Exploring the Landscape of the Egyptian Software Market

A Data-driven Approach

Our story begins with a quest for knowledge. The information we obtained from LinkedIn offers us unprecedented insights into the landscape of the Egyptian Software Industry.

If you love stories, you can check our conversation with Hazem and his friend Wael from here.

The Data

We have collected the data for over 1,000 software companies.

And over 1,000 software professionals.

From more than 30 universities.

Emphasizing the following aspects.

Insights

We have analyzed and tortured the data to extract the following insights.

New rising and available professions in the market.
Effect of student activities on your career.
Effect of college on your career.
Turn over rates in Egypt.
Factors affecting companies' turnover.
ITI effect on the market.
Shifting career in egypt.

Data Collection

Our data contains the scraped LinkedIn profiles of Egyptian Software Engineers and their companies. We collected different sections from each profile such as experience, skills, education, volunteering experience, and licenses and certificates. We also collected data about the companies such as the company name, company size, headquarters, industry, company description, etc…

Challenges

When we started building our scraper that will extract the needed data from the profiles, we were surprised that LinkedIn doesn’t allow web scraping bots to crawl the pages. In addition, the request needs to be authenticated in order to get the profile data. We thought of using Selenium and making it behave like a human to login and search for profiles and collect the data in a slower manner, but we found out that LinkedIn has a limit of 200-500 profile views per day and would put your account under the possibility of getting banned. So, we decided to create fake accounts on LinkedIn and let Selenium use them to collect as many profiles as possible. Unfortunately, after leaving the scrapers for a few hours, we checked the downloaded profiles’ HTML and found out that only 3-10 profiles were downloaded and the rest of the files were Sign Up pages which means that LinkedIn locked the scraper from reaching the profiles. At last, we decided to do it manually and visit people’s profiles and download the HTML. We were capable of downloading about 1000 personal profiles and more than 1000 company profiles. We know that this isn’t enough and the results may not be very accurate but we tried to answer the questions in a way that enables us to get more accurate answers as more data we have.

Data Preprocessing

After downloading the HTML, we created different parsers using JavaScript to extract the needed data from the HTML files. At first, we extracted the section from each personal profile into separate files. Then created a parser for each section, Experience, Education, Volunteering Experience, Licenses and Certifications, Skills, and Languages. Each parser takes the HTML of its section and creates a JSON containing the extracted data.
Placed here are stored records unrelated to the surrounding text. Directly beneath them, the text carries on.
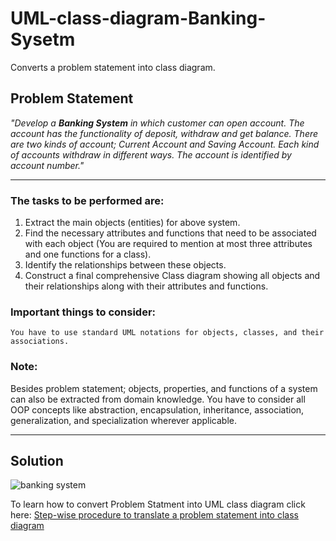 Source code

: # UML-class-diagram-Banking-Sysetm
Converts a problem statement into class diagram.
## Problem Statement
*"Develop a **Banking System** in which customer can open account. The account has the functionality of deposit, withdraw and get balance. There are two kinds of account; Current Account and Saving Account. Each kind of accounts withdraw in different ways. The account is identified by account number."*

---
### The tasks to be performed are:
1.	Extract the main objects (entities) for above system.
2.	Find the necessary attributes and functions that need to be associated with each object (You are required to mention at most three attributes and one functions for a class).
3.	Identify the relationships between these objects.
4.	Construct a final comprehensive Class diagram showing all objects and their relationships along with their attributes and functions.

### Important things to consider:
    You have to use standard UML notations for objects, classes, and their associations.

### Note:
Besides problem statement; objects, properties, and functions of a system can also be extracted from domain knowledge. You have to consider all OOP concepts like abstraction, encapsulation, inheritance, association, generalization, and specialization wherever applicable.

---
## Solution
![banking system](https://user-images.githubusercontent.com/41892175/46243798-2c7e6c80-c40a-11e8-8868-c29e84472435.jpg)

To learn how to convert Problem Statment into UML class diagram click here: [Step-wise procedure to translate a problem statement into class diagram](https://github.com/saif86/Object-Oriented-Modeling---Graphic-Editor)

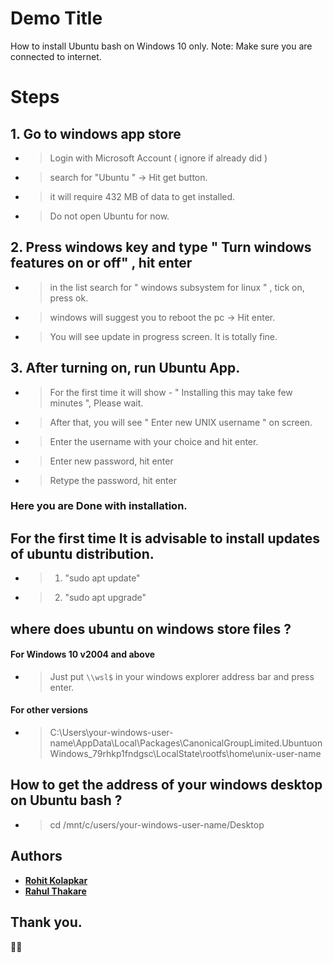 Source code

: # Demo Title

How to install Ubuntu bash on Windows 10 only.
Note: Make sure you are connected to internet.

# Steps

## 1. Go to windows app store
- > Login with Microsoft Account ( ignore if already did ) 
- > search for "Ubuntu " -> Hit get button. 
- > it will require 432 MB of data to get installed.
- > Do not open Ubuntu for now.

## 2. Press windows key and type " Turn windows features on or off" , hit enter
- > in the list search for " windows subsystem for linux " , tick on, press ok. 
- > windows will suggest you to reboot the pc -> Hit enter.
- > You will see update in progress screen. It is totally fine.

## 3. After turning on, run Ubuntu App.
- > For the first time it will show - " Installing this may take few minutes ", Please wait.
- > After that, you will see " Enter new UNIX username " on screen.
- > Enter the username with your choice and hit enter.
- > Enter new password, hit enter
- > Retype the password, hit enter

### Here you are Done with installation.

## For the first time It is advisable to install updates of ubuntu distribution.
- > 1. "sudo apt update" 
- > 2. "sudo apt upgrade"

## where does ubuntu on windows store files ?
#### For Windows 10 v2004 and above
- > Just put `\\wsl$` in your windows explorer address bar and press enter.
#### For other versions
- > C:\Users\your-windows-user-name\AppData\Local\Packages\CanonicalGroupLimited.UbuntuonWindows_79rhkp1fndgsc\LocalState\rootfs\home\unix-user-name

## How to get the address of your windows desktop on Ubuntu bash ?
- > cd /mnt/c/users/your-windows-user-name/Desktop

## Authors

* [**Rohit Kolapkar**](https://github.com/rohitkolapkar)
* [**Rahul Thakare**](https://github.com/bantya)

## Thank you. 

🙏🏼
 
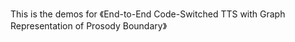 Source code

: This is the demos for 《End-to-End Code-Switched TTS with Graph Representation of Prosody Boundary》

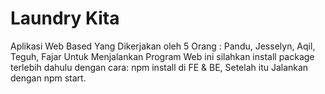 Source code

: # Laundry Kita
Aplikasi Web Based Yang Dikerjakan oleh 5 Orang : Pandu, Jesselyn, Aqil, Teguh, Fajar
Untuk Menjalankan Program Web ini silahkan install package terlebih dahulu dengan cara: npm install di FE & BE,
Setelah itu Jalankan dengan npm start.

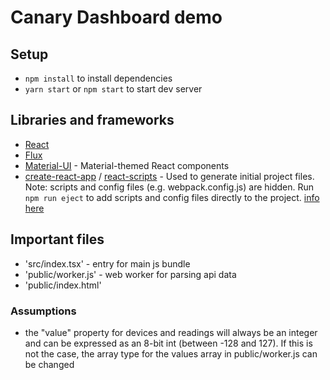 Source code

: # Canary Dashboard demo

## Setup

* `npm install` to install dependencies
* `yarn start` or `npm start` to start dev server

## Libraries and frameworks

* [React](https://reactjs.org/)
* [Flux](https://facebook.github.io/flux/)
* [Material-UI](https://github.com/mui-org/material-ui) - Material-themed React components
* [create-react-app](https://github.com/facebook/create-react-app) / [react-scripts](https://github.com/facebook/create-react-app/blob/master/packages/react-scripts) - Used to generate initial project files. Note: scripts and config files (e.g. webpack.config.js) are hidden. Run `npm run eject` to add scripts and config files directly to the project. [info here](https://github.com/facebook/create-react-app/blob/master/packages/react-scripts/template/README.md#npm-run-eject)

## Important files

* 'src/index.tsx' - entry for main js bundle
* 'public/worker.js' - web worker for parsing api data
* 'public/index.html'

### Assumptions

* the "value" property for devices and readings will always be an integer and can be expressed as an 8-bit int (between -128 and 127). If this is not the case, the array type for the values array in public/worker.js can be changed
Lastly, we cleaned and normalized the JSON data and created CSV files in order to work with it easily.

Parsing

Experience

Transform each position into a JSON object with the following attributes

Attribute	Description
Company	The name of the company
CompanyUrl	The URL of the company that the person worked in
Duration	The duration of the person in the position (in months)
EmploymentType	Full-time, Parme, or Internship
From	The starting date in the position (MM YYYY)
Location	The location of the person during this job position
Title	The job title of the person in the company
To	The end date in the position (MM YYYY)
User	The username of the person

Education Parser

Transform each education into a JSON object with the following attributes:

Attribute	Description
Date	The start and end dates of the education
Degree	The degree that the person obtained at the university
University	The name of the university attended by the person
User	The username of the person

Licenses and Certifications Parser

Transform each license/certificate into a JSON object with these attributes:

Attribute	Description
Date	The date of getting the license/certificate
Issuer	The issuer of the license/certificate
Title	The name of the license/certificate
User	The username of the person

Volunteering Parser

Transform each volunteering experience into a JSON object with these attributes

Attribute	Description
Date	The start and end dates of the volunteering work
Organization	The name of the organization
Role	The volunteering role that the person did
User	The username of the person

Skills Parser

Transform each skill into a JSON object with the following attributes

Attribute	Description
Skill1	The first featured skill in the person’s profile
Skill2	The second featured skill in the person’s profile
Skill3	The third featured skill in the person’s profile
User	The username of the person

Languages Parser

Transform each language into a JSON object with the following attributes

Attribute	Description
Proficiency	The person’s proficiency in the language
Title	The name of the language
User	The username of the person

Normalization

We had to normalize the data we collected from the parser and create specific tags for each categorical feature to deal with a finite set of variables. Also, we lowered case all the strings and removed any unnecessary characters like hyphens, apostrophes, quotations, commas, dots, etc…

Experience Normalization

We created a new attribute called title_tag which contains a normalized and specific tag for each field in the software industry like Frontend, Backend, AI, DevOps, etc…. For example, each of the “Machine Learning Engineer”, “Computer Vision Engineer”, and “AI Researcher” job titles would have the same title_tag which is “AI”. Note that we made the “software” tag the default title_tag if none of the other rules didn’t match. Also, we have title tags called “Teaching”, “Internship”, and “Student” which may not be looked at while answering the project’s questions.

Education Normalization

We removed the records that have no degree. And removed faulty education universities like IGCSE, Udacity, Udemy, Coursera, HarvardX, FreeCodeCamp, etc… Also, same as in experience normalization, we created a new attribute called university_name which contains normalized and a specific tag for each university. For example, each of “Ain Shams University”, and “Ain-Shams University” will have a university_name of “ain shams”. Lastly, we tried to infer the faculty name from the university name or from the degree string and assign a specific faculty name for each record in the education CSV file. For example, if the university name or the degree contains any words like “Computer”, “Technology”, “Artificial”, etc…, then the tag faculty_name would be “computer” and so on for the rest of the faculties.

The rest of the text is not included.